Spark optimizations

Filters

The Neo4j Connector for Apache Spark implements the SupportPushdownFilters interface, that allows you to push the Spark filters down to the Neo4j layer. In this way the data that Spark receives have been already filtered by Neo4j, decreasing the amount of data transferred from Neo4j to Spark.

You can manually disable the PushdownFilters support using the pushdown.filters.enabled option and set it to false (default is true).

If you use the filter function more than once, like in this example:

import org.apache.spark.sql.{SaveMode, SparkSession}

val spark = SparkSession.builder().getOrCreate()

val df = (spark.read.format("org.neo4j.spark.DataSource")
  .option("url", "neo4j://localhost:7687")
  .option("authentication.basic.username", "neo4j")
  .option("authentication.basic.password", "letmein!")
  .option("labels", ":Person")
  .load())

df.where("name = 'John Doe'").where("age = 32").show()

The conditions are automatically joined with an AND operator.

When using relationship.node.map = true or query the PushdownFilters support is automatically disabled. In that case, the filters are applied by Spark and not by Neo4j.

Aggregation

The Neo4j Connector for Apache Spark implements the SupportsPushDownAggregates interface, that allows you to push Spark aggregations down to the Neo4j layer. In this way the data that Spark receives have been already aggregate by Neo4j, decreasing the amount of data transferred from Neo4j to Spark.

You can manually disable the PushdownAggregate support using the pushdown.aggregate.enabled option and set it to false (default is true).

// Given a DB populated with the following query
"""
  CREATE (pe:Person {id: 1, fullName: 'Jane Doe'})
  WITH pe
  UNWIND range(1, 10) as id
  CREATE (pr:Product {id: id * rand(), name: 'Product ' + id, price: id})
  CREATE (pe)-[:BOUGHT{when: rand(), quantity: rand() * 1000}]->(pr)
  RETURN *
"""
import org.apache.spark.sql.{SaveMode, SparkSession}
val spark = SparkSession.builder().getOrCreate()

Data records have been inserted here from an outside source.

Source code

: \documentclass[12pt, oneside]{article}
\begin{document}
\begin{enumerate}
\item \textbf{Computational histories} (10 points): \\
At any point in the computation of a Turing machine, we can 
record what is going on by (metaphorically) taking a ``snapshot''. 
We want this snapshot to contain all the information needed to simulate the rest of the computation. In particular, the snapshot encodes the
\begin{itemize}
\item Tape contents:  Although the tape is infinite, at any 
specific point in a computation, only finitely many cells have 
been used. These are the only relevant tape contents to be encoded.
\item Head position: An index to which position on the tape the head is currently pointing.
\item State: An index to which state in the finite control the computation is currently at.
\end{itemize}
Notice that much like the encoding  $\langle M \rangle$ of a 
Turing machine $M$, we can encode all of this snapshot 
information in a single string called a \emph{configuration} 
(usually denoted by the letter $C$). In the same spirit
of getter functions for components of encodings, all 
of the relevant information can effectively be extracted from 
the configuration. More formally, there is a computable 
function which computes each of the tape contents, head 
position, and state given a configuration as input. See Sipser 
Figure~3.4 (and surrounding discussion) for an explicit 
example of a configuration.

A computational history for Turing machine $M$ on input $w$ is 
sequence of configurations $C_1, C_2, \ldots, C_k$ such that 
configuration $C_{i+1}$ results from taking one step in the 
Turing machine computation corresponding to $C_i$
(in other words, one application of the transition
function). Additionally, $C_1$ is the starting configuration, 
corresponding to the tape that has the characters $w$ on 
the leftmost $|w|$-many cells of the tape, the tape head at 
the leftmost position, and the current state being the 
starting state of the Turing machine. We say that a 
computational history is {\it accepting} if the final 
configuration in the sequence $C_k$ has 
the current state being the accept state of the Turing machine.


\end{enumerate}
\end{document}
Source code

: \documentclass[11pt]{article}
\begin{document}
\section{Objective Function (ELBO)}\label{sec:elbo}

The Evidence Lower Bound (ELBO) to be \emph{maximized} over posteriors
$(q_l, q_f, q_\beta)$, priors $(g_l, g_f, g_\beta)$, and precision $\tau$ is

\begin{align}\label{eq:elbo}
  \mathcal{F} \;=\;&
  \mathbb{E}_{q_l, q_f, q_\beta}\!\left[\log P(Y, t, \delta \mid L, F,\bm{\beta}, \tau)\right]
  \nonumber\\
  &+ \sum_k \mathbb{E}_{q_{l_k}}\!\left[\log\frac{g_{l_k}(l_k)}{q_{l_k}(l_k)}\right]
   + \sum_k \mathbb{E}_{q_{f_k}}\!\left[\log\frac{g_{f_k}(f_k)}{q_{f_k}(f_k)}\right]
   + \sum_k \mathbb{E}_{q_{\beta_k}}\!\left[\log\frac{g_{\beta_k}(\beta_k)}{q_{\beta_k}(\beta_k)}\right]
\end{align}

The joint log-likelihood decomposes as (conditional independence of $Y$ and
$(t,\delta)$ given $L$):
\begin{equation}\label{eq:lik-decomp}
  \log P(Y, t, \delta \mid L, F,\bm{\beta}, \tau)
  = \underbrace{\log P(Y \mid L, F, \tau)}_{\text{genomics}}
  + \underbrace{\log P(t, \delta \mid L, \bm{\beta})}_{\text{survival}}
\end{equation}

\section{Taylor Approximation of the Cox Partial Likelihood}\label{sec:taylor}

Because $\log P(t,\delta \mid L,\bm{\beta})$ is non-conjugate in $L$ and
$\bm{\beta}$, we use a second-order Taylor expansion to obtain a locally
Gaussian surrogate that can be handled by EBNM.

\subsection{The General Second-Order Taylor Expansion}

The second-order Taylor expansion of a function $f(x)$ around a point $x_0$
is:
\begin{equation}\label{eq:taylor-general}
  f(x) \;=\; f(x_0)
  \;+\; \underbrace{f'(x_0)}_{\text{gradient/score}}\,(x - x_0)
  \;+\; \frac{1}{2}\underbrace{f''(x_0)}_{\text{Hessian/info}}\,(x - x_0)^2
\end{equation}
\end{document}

(spark.read.format("org.neo4j.spark.DataSource")
  .option("url", "neo4j://localhost:7687")
  .option("authentication.basic.username", "neo4j")
  .option("authentication.basic.password", "letmein!")
  .option("relationship", "BOUGHT")
  .option("relationship.source.labels", "Person")
  .option("relationship.target.labels", "Product")
  .load
  .createTempView("BOUGHT"))


val df = spark.sql(
  """SELECT `source.fullName`, MAX(`target.price`) AS max, MIN(`target.price`) AS min
    |FROM BOUGHT
    |GROUP BY `source.fullName`""".stripMargin)

df.show()

The MAX and MIN operators are applied directly on Neo4j.

Push-down limit

The Neo4j Connector for Apache Spark implements the SupportsPushDownLimit interface. That allows you to push Spark limits down to the Neo4j layer. In this way the data that Spark receives have been already limited by Neo4j. This decreases the amount of data transferred from Neo4j to Spark.

You can manually disable the PushdownLimit support using the pushdown.limit.enabled option and set it to false (default is true).

// Given a DB populated with the following query
"""
  CREATE (pe:Person {id: 1, fullName: 'Jane Doe'})
  WITH pe
  UNWIND range(1, 10) as id
  CREATE (pr:Product {id: id * rand(), name: 'Product ' + id, price: id})
  CREATE (pe)-[:BOUGHT{when: rand(), quantity: rand() * 1000}]->(pr)
  RETURN *
"""
import org.apache.spark.sql.{SaveMode, SparkSession}
val spark = SparkSession.builder().getOrCreate()

val df = (spark.read
      .format("org.neo4j.spark.DataSource")
      .option("url", "neo4j://localhost:7687")
      .option("authentication.basic.username", "neo4j")
      .option("authentication.basic.password", "letmein!")
      .option("relationship", "BOUGHT")
      .option("relationship.source.labels", "Person")
      .option("relationship.target.labels", "Product")
      .load
      .select("`target.name`", "`target.id`")
      .limit(10))


df.show()

The limit value will be pushed down to Neo4j.

Push-down top N

The Neo4j Connector for Apache Spark implements the SupportsPushDownTopN interface. That allows you to push top N aggregations down to the Neo4j layer. In this way the data that Spark receives have been already aggregated and limited by Neo4j. This decreases the amount of data transferred from Neo4j to Spark.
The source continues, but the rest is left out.